Question from Lake Elsinore, California, USA:

My daughter was diagnosed with type 1 diabetes a week ago, and the doctor mentioned that at this stage her immune system had destroyed about 80% of her pancreas. Is there anything that can be done to maintain the other 20%?


Attempts to conserve residual islet cell function at the onset of clinical diabetes have been both extensive and disappointing. Two major trials, one in the U.S.of small doses of insulin (DPT-1) and another of nicotinamide in Europe and Canada have recently failed to show any advantage. There are still a number of other trials going on including one of MMF, a transplant immunosuppressive, and another of anti CD-3 another way of interrupting the autoimmune process. Yet other trials are exploring the hugely complex problem of islet cell regeneration in the face of continuing autoimmunity.

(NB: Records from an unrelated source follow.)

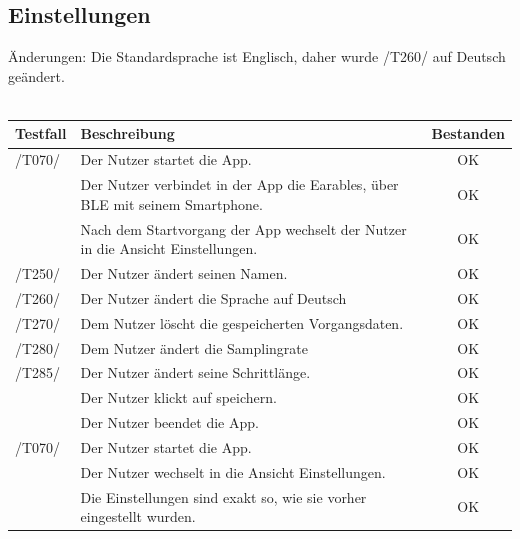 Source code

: \documentclass[a4paper,12pt]{article}
\newcommand{\testok}[0]{
	\cellcolor{green!25} OK
}
\begin{document}
\subsection{Einstellungen}
Änderungen: Die Standardsprache ist Englisch, daher wurde /T260/ auf Deutsch geändert.
\\
\\
\begin{tabular}{ |p{1.5cm} | p{12cm} | c| }
	\hline
	\textbf{Testfall} & \textbf{Beschreibung} & \textbf{Bestanden}\\
	\hline
	/T070/ & Der Nutzer startet die App. & \testok \\
	\hline
	& Der Nutzer verbindet in der App die Earables, über BLE mit seinem Smartphone. & \testok  \\
	\hline
	& Nach dem Startvorgang der App wechselt der Nutzer in die Ansicht \glqq Einstellungen\grqq . & \testok \\
	\hline
	/T250/ & Der Nutzer ändert seinen Namen. & \testok  \\
	\hline
	/T260/ & Der Nutzer ändert die Sprache auf Deutsch & \testok  \\
	\hline
	/T270/ & Dem Nutzer löscht die gespeicherten Vorgangsdaten. & \testok  \\
	\hline
	/T280/ & Dem Nutzer ändert die Samplingrate & \testok  \\
	\hline
	/T285/ & Der Nutzer ändert seine Schrittlänge. & \testok  \\
	\hline
	& Der Nutzer klickt auf speichern. & \testok  \\
	\hline
	& Der Nutzer beendet die App. & \testok  \\
	\hline
	/T070/ & Der Nutzer startet die App. & \testok  \\
	\hline
	& Der Nutzer wechselt in die Ansicht \glqq Einstellungen\grqq . & \testok  \\
	\hline
	& Die Einstellungen sind exakt so, wie sie vorher eingestellt wurden. & \testok  \\
	\hline
\end{tabular}
\end{document}
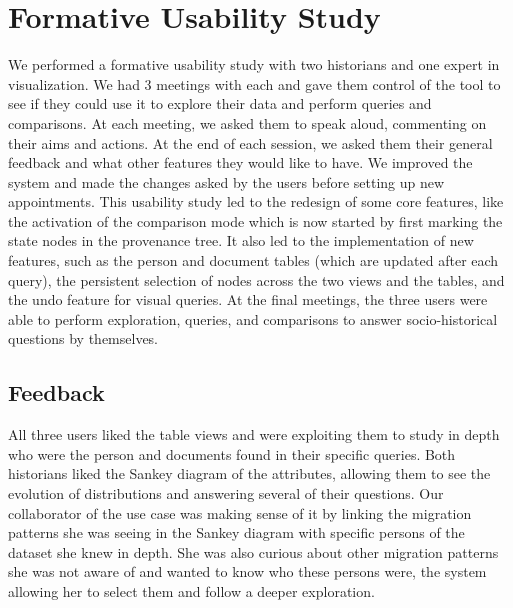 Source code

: \section{Formative Usability Study}\label{sec:usability}


We performed a formative usability study with two historians and one expert in visualization. We had 3 meetings with each and gave them control of the tool to see if they could use it to explore their data and perform queries and comparisons. At each meeting, we asked them to speak aloud, commenting on their aims and actions. At the end of each session, we asked them their general feedback and what other features they would like to have. We improved the system and made the changes asked by the users before setting up new appointments. This usability study led to the redesign of some core features, like the activation of the comparison mode which is now started by first marking the state nodes in the provenance tree. It also led to the implementation of new features, such as the person and document tables (which are updated after each query), the persistent selection of nodes across the two views and the tables, and the undo feature for visual queries.
At the final meetings, the three users were able to perform exploration, queries, and comparisons to answer socio-historical questions by themselves.


\subsection{Feedback}

All three users liked the table views and were exploiting them to study in depth who were the person and documents found in their specific queries.
Both historians liked the Sankey diagram of the attributes, allowing them to see the evolution of distributions and answering several of their questions. Our collaborator of the use case \nicole was making sense of it by linking the migration patterns she was seeing in the Sankey diagram with specific persons of the dataset she knew in depth. She was also curious about other migration patterns she was not aware of and wanted to know who these persons were, the system allowing her to select them and follow a deeper exploration.

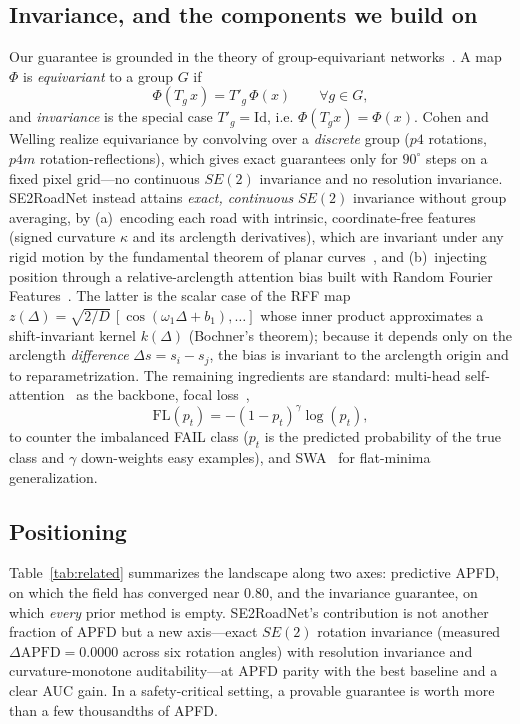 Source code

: \subsection{Invariance, and the components we build on}

Our guarantee is grounded in the theory of group-equivariant
networks~\cite{gcnn}. A map $\Phi$ is \emph{equivariant} to a group $G$ if
\begin{equation}
\Phi(T_g\,x)=T'_g\,\Phi(x)\qquad\forall g\in G,
\label{eq:equivariance}
\end{equation}
and \emph{invariance} is the special case $T'_g=\mathrm{Id}$, i.e.
$\Phi(T_g x)=\Phi(x)$. Cohen and Welling realize equivariance by convolving
over a \emph{discrete} group ($p4$ rotations, $p4m$ rotation-reflections), which
gives exact guarantees only for $90^{\circ}$ steps on a fixed pixel grid---no
continuous $SE(2)$ invariance and no resolution invariance. SE2RoadNet instead
attains \emph{exact, continuous} $SE(2)$ invariance without group averaging, by
(a)~encoding each road with intrinsic, coordinate-free features
(signed curvature $\kappa$ and its arclength derivatives), which are invariant
under any rigid motion by the fundamental theorem of planar
curves~\cite{frenet}, and (b)~injecting position through a relative-arclength
attention bias built with Random Fourier Features~\cite{rff}. The latter is the
scalar case of the RFF map $z(\Delta)=\sqrt{2/D}\,[\cos(\omega_1\Delta+b_1),\dots]$
whose inner product approximates a shift-invariant kernel $k(\Delta)$
(Bochner's theorem); because it depends only on the arclength \emph{difference}
$\Delta s=s_i-s_j$, the bias is invariant to the arclength origin and to
reparametrization. The remaining ingredients are standard: multi-head
self-attention~\cite{transformer} as the backbone, focal loss~\cite{focal},
\begin{equation}
\mathrm{FL}(p_t)=-(1-p_t)^{\gamma}\log(p_t),
\label{eq:focal}
\end{equation}
to counter the imbalanced FAIL class ($p_t$ is the predicted probability of the
true class and $\gamma$ down-weights easy examples), and SWA~\cite{swa} for
flat-minima generalization.

\subsection{Positioning}

Table~\ref{tab:related} summarizes the landscape along two axes: predictive
APFD, on which the field has converged near $0.80$, and the invariance
guarantee, on which \emph{every} prior method is empty. SE2RoadNet's
contribution is not another fraction of APFD but a new axis---exact $SE(2)$
rotation invariance (measured $\Delta\mathrm{APFD}=0.0000$ across six rotation
angles) with resolution invariance and curvature-monotone auditability---at
APFD parity with the best baseline and a clear AUC gain. In a
safety-critical setting, a provable guarantee is worth more than a few
thousandths of APFD.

Additional comments from Dr. Andrea Scaramuzza:

Today, the only thing that works to maintain residual beta cell function is immunotherapy, but in my experience, this therapy is not well tolerated, and today this therapeutical option is not pursued by many diabetes centers around the world. Surely, the stem cell option is more interesting for the future of our children, but I think that it will be working in some years (and truly I don’t know to quantify them for sure, but if you think well insulin itself was found only 80 years ago, so you have to be optimistic for your daughter).

Additional comments from Dr. Larry Deeb:

There is literature that control helps preserve pancreas function so that is what I recommend and try to do.